Six months ago, Disney CEO and chairman Bob Iger said the opening of Star Wars: Galaxy’s Edge wasn’t going to require much marketing muscle.
“I’m thinking that maybe I should just tweet, ‘It’s opening,’ and that will be enough,” Iger said on the company’s earnings call in February. “I think we’re going to end up with incredibly popular and in-demand product with these two new lands.”
Reality has been different.
In the first quarter that Galaxy’s Edge was open at Disneyland Park in Anaheim, overall attendance dropped by 3 percent across the company’s U.S. theme parks, which includes the two in California as well as all of Disney World.
As Iger explained, the 14-acre land may have been the victim of its own hype.
“There was tremendous concern in the marketplace that there was going to be huge crowding when we opened Galaxy’s Edge.” Iger said. “Some people stayed away just because they expected that it would not be a great guest experience.”
Iger named a variety of factors for lower-than-expected attendance, including Disney’s own hikes for ticket prices, many California annual passholders being blacked out for the summer (which the company portrayed as having “managed demand”), local hotels in California raising rates in anticipation of big crowds, and opening the land with only of its two attractions.

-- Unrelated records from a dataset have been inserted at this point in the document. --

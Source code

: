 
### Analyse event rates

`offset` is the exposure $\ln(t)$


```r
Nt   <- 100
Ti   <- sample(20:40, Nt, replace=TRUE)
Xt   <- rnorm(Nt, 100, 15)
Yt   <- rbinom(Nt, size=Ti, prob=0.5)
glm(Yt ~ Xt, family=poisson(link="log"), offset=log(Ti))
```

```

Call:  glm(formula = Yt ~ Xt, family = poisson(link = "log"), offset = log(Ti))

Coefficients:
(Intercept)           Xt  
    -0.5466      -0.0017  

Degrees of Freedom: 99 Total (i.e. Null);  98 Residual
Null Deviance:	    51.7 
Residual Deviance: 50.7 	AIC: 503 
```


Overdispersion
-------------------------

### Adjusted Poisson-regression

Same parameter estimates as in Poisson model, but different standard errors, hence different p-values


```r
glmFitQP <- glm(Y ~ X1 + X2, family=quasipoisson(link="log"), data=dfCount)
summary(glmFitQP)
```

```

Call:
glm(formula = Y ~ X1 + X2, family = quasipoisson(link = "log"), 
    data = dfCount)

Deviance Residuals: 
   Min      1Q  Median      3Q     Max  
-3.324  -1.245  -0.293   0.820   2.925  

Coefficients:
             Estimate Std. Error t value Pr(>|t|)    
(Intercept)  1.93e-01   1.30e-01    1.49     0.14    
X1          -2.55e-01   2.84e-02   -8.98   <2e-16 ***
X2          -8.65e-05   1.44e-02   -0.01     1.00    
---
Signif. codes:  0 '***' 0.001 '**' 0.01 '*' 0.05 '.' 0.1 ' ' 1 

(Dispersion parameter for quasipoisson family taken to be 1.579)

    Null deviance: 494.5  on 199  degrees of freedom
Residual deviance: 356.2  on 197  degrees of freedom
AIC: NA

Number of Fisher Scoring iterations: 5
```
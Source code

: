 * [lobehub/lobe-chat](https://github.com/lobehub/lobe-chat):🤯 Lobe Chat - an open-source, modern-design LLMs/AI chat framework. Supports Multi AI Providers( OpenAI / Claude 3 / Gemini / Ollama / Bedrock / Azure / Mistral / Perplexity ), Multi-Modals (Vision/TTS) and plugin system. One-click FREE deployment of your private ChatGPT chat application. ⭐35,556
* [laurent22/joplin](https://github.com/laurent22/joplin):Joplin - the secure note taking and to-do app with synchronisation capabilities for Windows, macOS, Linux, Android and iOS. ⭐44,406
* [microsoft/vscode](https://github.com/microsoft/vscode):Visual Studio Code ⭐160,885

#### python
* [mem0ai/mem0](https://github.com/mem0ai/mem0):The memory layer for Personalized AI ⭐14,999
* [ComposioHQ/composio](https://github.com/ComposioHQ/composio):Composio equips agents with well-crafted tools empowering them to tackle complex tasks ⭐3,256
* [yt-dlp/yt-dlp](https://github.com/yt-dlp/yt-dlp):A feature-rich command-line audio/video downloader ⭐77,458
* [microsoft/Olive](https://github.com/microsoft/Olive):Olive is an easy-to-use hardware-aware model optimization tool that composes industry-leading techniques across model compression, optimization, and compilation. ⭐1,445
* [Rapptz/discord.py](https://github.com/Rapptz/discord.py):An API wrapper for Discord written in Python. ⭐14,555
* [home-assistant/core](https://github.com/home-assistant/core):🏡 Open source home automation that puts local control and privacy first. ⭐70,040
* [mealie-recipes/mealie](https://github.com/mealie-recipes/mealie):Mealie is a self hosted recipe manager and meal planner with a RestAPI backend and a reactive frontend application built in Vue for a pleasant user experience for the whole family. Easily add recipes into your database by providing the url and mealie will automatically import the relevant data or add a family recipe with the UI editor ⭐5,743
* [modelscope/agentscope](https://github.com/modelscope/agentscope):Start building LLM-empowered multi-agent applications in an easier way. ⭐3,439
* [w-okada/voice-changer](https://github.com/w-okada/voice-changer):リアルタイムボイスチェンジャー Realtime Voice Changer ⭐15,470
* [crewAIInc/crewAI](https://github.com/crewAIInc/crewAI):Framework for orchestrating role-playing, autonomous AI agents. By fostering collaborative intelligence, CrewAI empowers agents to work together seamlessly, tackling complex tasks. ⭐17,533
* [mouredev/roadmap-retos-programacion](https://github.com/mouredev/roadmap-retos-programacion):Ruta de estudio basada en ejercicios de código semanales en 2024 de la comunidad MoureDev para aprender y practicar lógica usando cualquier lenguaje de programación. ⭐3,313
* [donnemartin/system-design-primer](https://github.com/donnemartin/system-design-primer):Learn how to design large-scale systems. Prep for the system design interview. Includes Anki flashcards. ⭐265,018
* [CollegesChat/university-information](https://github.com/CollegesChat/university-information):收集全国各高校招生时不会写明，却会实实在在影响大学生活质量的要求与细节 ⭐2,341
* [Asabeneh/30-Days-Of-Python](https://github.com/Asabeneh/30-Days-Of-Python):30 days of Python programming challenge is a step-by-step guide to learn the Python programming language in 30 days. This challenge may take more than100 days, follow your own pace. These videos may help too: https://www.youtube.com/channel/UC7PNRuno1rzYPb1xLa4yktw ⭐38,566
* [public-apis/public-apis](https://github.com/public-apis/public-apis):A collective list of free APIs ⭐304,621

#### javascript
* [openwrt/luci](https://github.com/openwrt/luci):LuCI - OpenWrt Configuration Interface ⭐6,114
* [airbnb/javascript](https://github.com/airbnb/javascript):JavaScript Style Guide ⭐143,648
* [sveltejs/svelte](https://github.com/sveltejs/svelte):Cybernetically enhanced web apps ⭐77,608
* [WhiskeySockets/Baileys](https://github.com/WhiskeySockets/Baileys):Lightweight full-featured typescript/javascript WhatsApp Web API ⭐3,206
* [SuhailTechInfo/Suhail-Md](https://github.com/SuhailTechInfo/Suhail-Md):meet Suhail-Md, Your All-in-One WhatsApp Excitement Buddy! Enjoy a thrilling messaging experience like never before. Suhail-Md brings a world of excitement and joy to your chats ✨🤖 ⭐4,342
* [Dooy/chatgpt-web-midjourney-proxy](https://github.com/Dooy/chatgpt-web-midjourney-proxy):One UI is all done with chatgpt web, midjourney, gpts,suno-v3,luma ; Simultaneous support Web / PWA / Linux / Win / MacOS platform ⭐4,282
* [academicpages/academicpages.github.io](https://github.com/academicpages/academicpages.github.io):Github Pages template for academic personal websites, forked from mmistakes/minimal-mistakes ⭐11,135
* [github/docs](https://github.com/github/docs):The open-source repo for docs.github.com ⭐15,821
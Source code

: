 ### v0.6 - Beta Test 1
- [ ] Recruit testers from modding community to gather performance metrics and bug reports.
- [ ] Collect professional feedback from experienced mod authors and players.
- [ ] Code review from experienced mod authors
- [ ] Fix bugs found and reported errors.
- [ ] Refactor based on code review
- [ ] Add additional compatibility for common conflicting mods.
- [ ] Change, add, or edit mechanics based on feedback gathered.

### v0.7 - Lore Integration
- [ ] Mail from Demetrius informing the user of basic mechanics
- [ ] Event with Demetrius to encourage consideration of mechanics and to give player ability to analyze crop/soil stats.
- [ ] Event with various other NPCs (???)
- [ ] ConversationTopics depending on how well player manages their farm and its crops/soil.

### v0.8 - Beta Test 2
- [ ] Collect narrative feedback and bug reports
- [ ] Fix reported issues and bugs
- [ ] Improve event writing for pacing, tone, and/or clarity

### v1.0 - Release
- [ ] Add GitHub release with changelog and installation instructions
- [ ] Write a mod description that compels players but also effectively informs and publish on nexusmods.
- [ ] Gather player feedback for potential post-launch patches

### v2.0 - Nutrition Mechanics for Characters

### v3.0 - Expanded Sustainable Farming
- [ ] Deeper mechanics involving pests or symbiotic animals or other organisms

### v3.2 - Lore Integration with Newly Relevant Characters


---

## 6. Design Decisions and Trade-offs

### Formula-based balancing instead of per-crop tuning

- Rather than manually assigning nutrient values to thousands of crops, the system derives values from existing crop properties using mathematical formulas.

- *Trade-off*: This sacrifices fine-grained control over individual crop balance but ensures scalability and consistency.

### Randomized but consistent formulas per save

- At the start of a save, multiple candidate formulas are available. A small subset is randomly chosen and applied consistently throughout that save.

Low crowds were reported throughout Disneyland throughout Galaxy’s Edge first weeks of operation, when a reservation was required to gain entry. That ended June 24, and while Disney has a “boarding group” system to manage crowds where guests can reserve an entry time once they’re in the park, it’s only been used for one day.
This fell well short of the enormous hype for land. One source predicted to Orlando Rising in June 2018 that as many as 200,000 people would show up for the opening day. Since Galaxy’s Edge opened, Disney fans have staked out positions at two extremes, with critics claiming the land is already a failure and defenders accusing bloggers and journalists of underselling or even ignoring large crowds.
For Disney’s part, the company remains outwardly confident that Galaxy’s Edge will prove to be a hit in the long term.
“Interest in the attractions and the land is extremely high. We have no concerns whatsoever about them,” Iger said. “We feel great about the product we created. It’s just going to take some time for things to work themselves out in terms of how the marketplace is reacting.”
Attendance was also down at Disney World between April and June, which the company attributes to guests delaying their visits until the Florida version of Galaxy’s Edge opens later this month.
There were plenty of positive signs in the report for Disney parks. Despite the drop in attendance, per capita spending in the park was up 10 percent.
Part of that increase was due to higher ticket prices that Disney says are meant to spread out attendance — a still unproven strategy. While Iger said “we do not feel that we have a pricing issue at our domestic parks,” he noted for the first time on an earnings call that Orlando competitors may be undercutting Disney on ticket prices.
“At the same time that we have taken our prices up, our competition has actually been in the market discounting a little bit more. We’ve certainly seen that with Universal in Florida. And so the gap between what we did and where they’ve been maybe just a little greater than it’s been, and perhaps that’s had an impact,” Iger said.